En önemlisi onun da bir gladyatör olmaması, Marcus Aurelius’un oğlu genç imparator Commodus tarafından öldürüldüğünü gösteren yazılı ifadeler ya da arkeolojik kalıntılar da yok. Gerçekte Marcus, 111 yılında Brescia’da doğdu. Kariyeri, İmparator Hadrianus’un son yıllarında, Roma vatandaşlığı konusundaki anlaşmazlıkları çözmekten sorumlu mahkemenin bir üyesi olarak başladı. Bir yıl sonra Legio VII Gemina’nın Latiklavya tribünü olarak Hispania’nın çok sessiz eyaleti Tarraconense’ye gönderildi. Yani, bir Roma lejyonunun şef yardımcısı olarak görev yapan genç bir senatör olarak.
Antoninus Pius 138 yılında imparator seçildiğinde, quaestor yargıçlığına katıldı ve ertesi yıl Asya eyaletinin prokonsülünün sahip olduğu üç elçiden biri olarak gönderildi. Görüldüğü gibi onun kaderi, filme göre doğduğu bölge olan Hispania’ya pek yaklaşmıyordu, çünkü daha sonra kariyerine pleblerin tribünü ve praetor olarak devam etmek için Roma’ya döndü ve daha sonra kendisine devletin başı atandı. Carnuntum’da (günümüz Macaristan’ı) faaliyet gösteren ve Roma ordusunun en prestijli birimlerinden biri olan Legio XIV Gemina’nın.
Durdurulamaz bir yarış
Kariyeri zaten durdurulamazdı ve hızla giderek daha güçlü pozisyonlara yükseldi. İlk olarak Orta Avrupa’daki Pannonia Inferior eyaletinin valisi olarak, daha sonra Roma’da konsül olarak, 154’te küratör olarak görev yaptı. Bu pozisyonda imparatorluğun başkentinin sanitasyon ağından ve Tiber Nehri yatağının taşkınları önlemek için durumundan sorumluydu. İmparatorun ölümünden kısa bir süre önce, bugünkü Avusturya, Bosna-Hersek, Hırvatistan, Slovakya, Slovenya ve Macaristan’ı kapsayan Yukarı Pannonian eyaletinin valisi olarak Tuna sınırına geri gönderildi.

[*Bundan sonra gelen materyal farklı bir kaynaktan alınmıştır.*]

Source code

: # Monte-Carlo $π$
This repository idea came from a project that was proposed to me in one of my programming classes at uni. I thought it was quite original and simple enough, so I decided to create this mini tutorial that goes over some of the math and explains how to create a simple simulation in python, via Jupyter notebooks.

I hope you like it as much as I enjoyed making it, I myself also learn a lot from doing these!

Antoninus Pius’un yerine evlatlık iki oğlu Lucius Verus ve Marcus Aurelius ortak imparator olarak geçti ve Marcus Nonius Macrinus hala orada, Roma’da gücün zirvesindeydi. Onlara o kadar yakındı ki, ilki veba sonucu ölüp 169 yılında tanrılaştırıldığında, kahramanımız yeni tanrıya tapınma görevine atandı, ancak kariyeri sonraki iki yıl boyunca Asya valisi olarak doruğa ulaştı. gençliğinde elçi olarak görev yaptığı il.

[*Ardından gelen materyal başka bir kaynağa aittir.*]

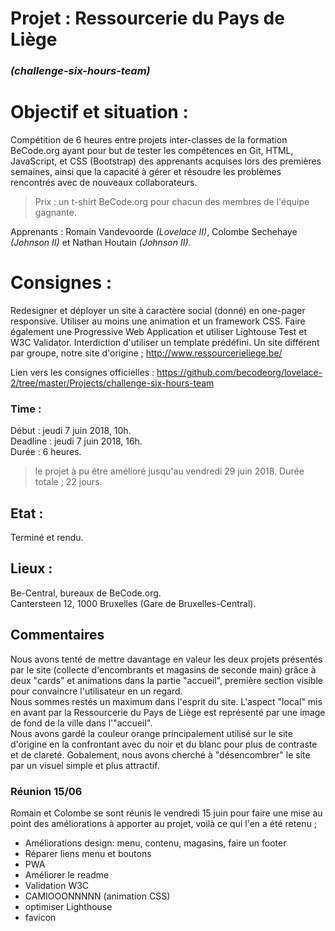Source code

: 
# Projet : Ressourcerie du Pays de Liège 
### *(challenge-six-hours-team)*

# Objectif et situation :
Compétition de 6 heures entre projets inter-classes de la formation BeCode.org ayant pour but de tester les compétences en Git, HTML, JavaScript, et CSS (Bootstrap) des apprenants acquises lors des premières semaines, ainsi que la capacité à gérer et résoudre les problèmes rencontrés avec de nouveaux collaborateurs.  

> Prix : un t-shirt BeCode.org pour chacun des membres de l'équipe gagnante. 

Apprenants : Romain Vandevoorde *(Lovelace II)*, Colombe Sechehaye *(Johnson II)* et Nathan Houtain *(Johnson II)*.

# Consignes :
Redesigner et déployer un site à caractère social (donné) en one-pager responsive. Utiliser au moins une animation et un framework CSS. Faire également une Progressive Web Application et utiliser Lightouse Test et W3C Validator. Interdiction d'utiliser un template prédéfini. Un site différent par groupe, notre site d'origine ; http://www.ressourcerieliege.be/
 
Lien vers les consignes officielles : https://github.com/becodeorg/lovelace-2/tree/master/Projects/challenge-six-hours-team

### Time :
Début : jeudi 7 juin 2018, 10h.   
Deadline : jeudi 7 juin 2018, 16h.  
Durée : 6 heures.

> le projet à pu être amélioré jusqu'au vendredi 29 juin 2018. Durée totale ; 22 jours.  

## Etat :
Terminé et rendu.

## Lieux :
Be-Central, bureaux de BeCode.org.  
Cantersteen 12, 1000 Bruxelles (Gare de Bruxelles-Central).

## Commentaires

Nous avons tenté de mettre davantage en valeur les deux projets présentés par le site (collecte d'encombrants et magasins de seconde main) grâce à deux "cards" et animations dans la partie "accueil", première section visible pour convaincre l'utilisateur en un regard.  
Nous sommes restés un maximum dans l'esprit du site. L'aspect "local" mis en avant par la Ressourcerie du Pays de Liège est représenté par une image de fond de la ville dans l'"accueil".    
Nous avons gardé la couleur orange principalement utilisé sur le site d'origine en la confrontant avec du noir et du blanc pour plus de contraste et de clareté. Gobalement, nous avons cherché à "désencombrer" le site par un visuel simple et plus attractif. 

### Réunion 15/06
  
Romain et Colombe se sont réunis le vendredi 15 juin pour faire une mise au point des améliorations à apporter au projet,
voilà ce qui l'en a été retenu ;
  
* Améliorations design: menu, contenu, magasins, faire un footer
* Réparer liens menu et boutons
* PWA
* Améliorer le readme
* Validation W3C
* CAMIOOONNNNN (animation CSS)
* optimiser Lighthouse
* favicon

Marcus Aurelius zaten iktidarı tek başına elinde bulundurduğundan ve onu birleştiren büyük dostluk nedeniyle, Marcus Nonius Genelkurmay’a bir gelin olarak, yani danışman olarak ve uzun yıllar boyunca imparatorun kişisel refakatçisinin bir parçası olarak kabul edildi. Marcomannik savaşlar. Başarısı o kadar büyüktü ki, 172 yılında Tarragona ve Baetica eyaletlerinin valisi olarak Kuzey Afrika’da gizlenen düşmanla savaşmak üzere bir araya gönderildi.
Bunca yıl boyunca, Commodus’u mağlup edene kadar imparatorluğun karşısına çıkmak bir yana, Roma’daki Colosseum arenasında savaştığına dair tek bir kanıt bile yok.